[Records from a dataset]

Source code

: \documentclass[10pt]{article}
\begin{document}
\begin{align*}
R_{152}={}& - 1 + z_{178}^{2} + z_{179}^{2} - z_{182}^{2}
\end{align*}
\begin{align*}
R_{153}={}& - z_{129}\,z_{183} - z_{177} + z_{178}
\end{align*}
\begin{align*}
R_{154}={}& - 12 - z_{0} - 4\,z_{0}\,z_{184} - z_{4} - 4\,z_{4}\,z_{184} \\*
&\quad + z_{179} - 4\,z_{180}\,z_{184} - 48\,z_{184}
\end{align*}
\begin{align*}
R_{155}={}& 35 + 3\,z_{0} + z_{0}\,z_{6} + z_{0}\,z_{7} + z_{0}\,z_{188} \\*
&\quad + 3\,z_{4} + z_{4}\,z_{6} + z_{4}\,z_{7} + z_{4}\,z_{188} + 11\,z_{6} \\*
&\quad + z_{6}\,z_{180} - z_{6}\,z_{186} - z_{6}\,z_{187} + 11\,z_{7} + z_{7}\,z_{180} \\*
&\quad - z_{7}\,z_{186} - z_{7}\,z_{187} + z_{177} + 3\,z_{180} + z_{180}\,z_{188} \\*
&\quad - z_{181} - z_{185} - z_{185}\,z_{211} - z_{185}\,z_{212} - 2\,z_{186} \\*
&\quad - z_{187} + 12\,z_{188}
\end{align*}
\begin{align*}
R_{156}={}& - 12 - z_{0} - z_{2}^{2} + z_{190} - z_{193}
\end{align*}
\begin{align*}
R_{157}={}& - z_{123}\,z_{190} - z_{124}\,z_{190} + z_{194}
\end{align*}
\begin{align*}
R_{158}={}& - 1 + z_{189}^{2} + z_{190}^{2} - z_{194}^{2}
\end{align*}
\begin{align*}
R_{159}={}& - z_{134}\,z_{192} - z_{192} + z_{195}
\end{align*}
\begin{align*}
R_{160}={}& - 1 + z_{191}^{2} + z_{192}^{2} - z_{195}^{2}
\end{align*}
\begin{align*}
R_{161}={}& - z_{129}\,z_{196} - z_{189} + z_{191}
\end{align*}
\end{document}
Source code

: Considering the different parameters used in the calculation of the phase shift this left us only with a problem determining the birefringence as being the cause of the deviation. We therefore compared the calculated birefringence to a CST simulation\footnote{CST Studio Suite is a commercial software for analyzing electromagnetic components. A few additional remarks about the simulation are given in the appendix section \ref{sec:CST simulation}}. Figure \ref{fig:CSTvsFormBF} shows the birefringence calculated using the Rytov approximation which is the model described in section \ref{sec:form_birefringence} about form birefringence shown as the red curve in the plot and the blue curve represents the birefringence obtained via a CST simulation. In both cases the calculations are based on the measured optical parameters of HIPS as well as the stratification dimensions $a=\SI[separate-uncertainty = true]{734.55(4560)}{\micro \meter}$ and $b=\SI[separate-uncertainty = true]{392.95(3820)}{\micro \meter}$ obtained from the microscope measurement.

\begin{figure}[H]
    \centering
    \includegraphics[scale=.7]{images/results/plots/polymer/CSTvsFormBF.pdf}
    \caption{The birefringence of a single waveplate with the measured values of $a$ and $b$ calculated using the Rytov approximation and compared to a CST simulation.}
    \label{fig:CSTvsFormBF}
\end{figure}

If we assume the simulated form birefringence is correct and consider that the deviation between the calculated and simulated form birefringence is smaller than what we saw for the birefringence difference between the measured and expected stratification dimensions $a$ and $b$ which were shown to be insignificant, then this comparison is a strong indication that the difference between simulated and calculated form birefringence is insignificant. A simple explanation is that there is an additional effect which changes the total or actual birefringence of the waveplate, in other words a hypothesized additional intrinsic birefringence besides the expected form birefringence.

> _Task_
Copy out the data above, word for word.

> _Task result_
Source code

: \documentclass[10pt]{article}
\begin{document}
\begin{align*}
R_{152}={}& - 1 + z_{178}^{2} + z_{179}^{2} - z_{182}^{2}
\end{align*}
\begin{align*}
R_{153}={}& - z_{129}\,z_{183} - z_{177} + z_{178}
\end{align*}
\begin{align*}
R_{154}={}& - 12 - z_{0} - 4\,z_{0}\,z_{184} - z_{4} - 4\,z_{4}\,z_{184} \\*
&\quad + z_{179} - 4\,z_{180}\,z_{184} - 48\,z_{184}
\end{align*}
\begin{align*}
R_{155}={}& 35 + 3\,z_{0} + z_{0}\,z_{6} + z_{0}\,z_{7} + z_{0}\,z_{188} \\*
&\quad + 3\,z_{4} + z_{4}\,z_{6} + z_{4}\,z_{7} + z_{4}\,z_{188} + 11\,z_{6} \\*
&\quad + z_{6}\,z_{180} - z_{6}\,z_{186} - z_{6}\,z_{187} + 11\,z_{7} + z_{7}\,z_{180} \\*
&\quad - z_{7}\,z_{186} - z_{7}\,z_{187} + z_{177} + 3\,z_{180} + z_{180}\,z_{188} \\*
&\quad - z_{181} - z_{185} - z_{185}\,z_{211} - z_{185}\,z_{212} - 2\,z_{186} \\*
&\quad - z_{187} + 12\,z_{188}
\end{align*}
\begin{align*}
R_{156}={}& - 12 - z_{0} - z_{2}^{2} + z_{190} - z_{193}
\end{align*}
\begin{align*}
R_{157}={}& - z_{123}\,z_{190} - z_{124}\,z_{190} + z_{194}
\end{align*}
\begin{align*}
R_{158}={}& - 1 + z_{189}^{2} + z_{190}^{2} - z_{194}^{2}
\end{align*}
\begin{align*}
R_{159}={}& - z_{134}\,z_{192} - z_{192} + z_{195}
\end{align*}
\begin{align*}
R_{160}={}& - 1 + z_{191}^{2} + z_{192}^{2} - z_{195}^{2}
\end{align*}
\begin{align*}
R_{161}={}& - z_{129}\,z_{196} - z_{189} + z_{191}
\end{align*}
\end{document}
Source code

: Considering the different parameters used in the calculation of the phase shift this left us only with a problem determining the birefringence as being the cause of the deviation. We therefore compared the calculated birefringence to a CST simulation\footnote{CST Studio Suite is a commercial software for analyzing electromagnetic components. A few additional remarks about the simulation are given in the appendix section \ref{sec:CST simulation}}. Figure \ref{fig:CSTvsFormBF} shows the birefringence calculated using the Rytov approximation which is the model described in section \ref{sec:form_birefringence} about form birefringence shown as the red curve in the plot and the blue curve represents the birefringence obtained via a CST simulation. In both cases the calculations are based on the measured optical parameters of HIPS as well as the stratification dimensions $a=\SI[separate-uncertainty = true]{734.55(4560)}{\micro \meter}$ and $b=\SI[separate-uncertainty = true]{392.95(3820)}{\micro \meter}$ obtained from the microscope measurement.

\begin{figure}[H]
    \centering
    \includegraphics[scale=.7]{images/results/plots/polymer/CSTvsFormBF.pdf}
    \caption{The birefringence of a single waveplate with the measured values of $a$ and $b$ calculated using the Rytov approximation and compared to a CST simulation.}
    \label{fig:CSTvsFormBF}
\end{figure}

If we assume the simulated form birefringence is correct and consider that the deviation between the calculated and simulated form birefringence is smaller than what we saw for the birefringence difference between the measured and expected stratification dimensions $a$ and $b$ which were shown to be insignificant, then this comparison is a strong indication that the difference between simulated and calculated form birefringence is insignificant. A simple explanation is that there is an additional effect which changes the total or actual birefringence of the waveplate, in other words a hypothesized additional intrinsic birefringence besides the expected form birefringence.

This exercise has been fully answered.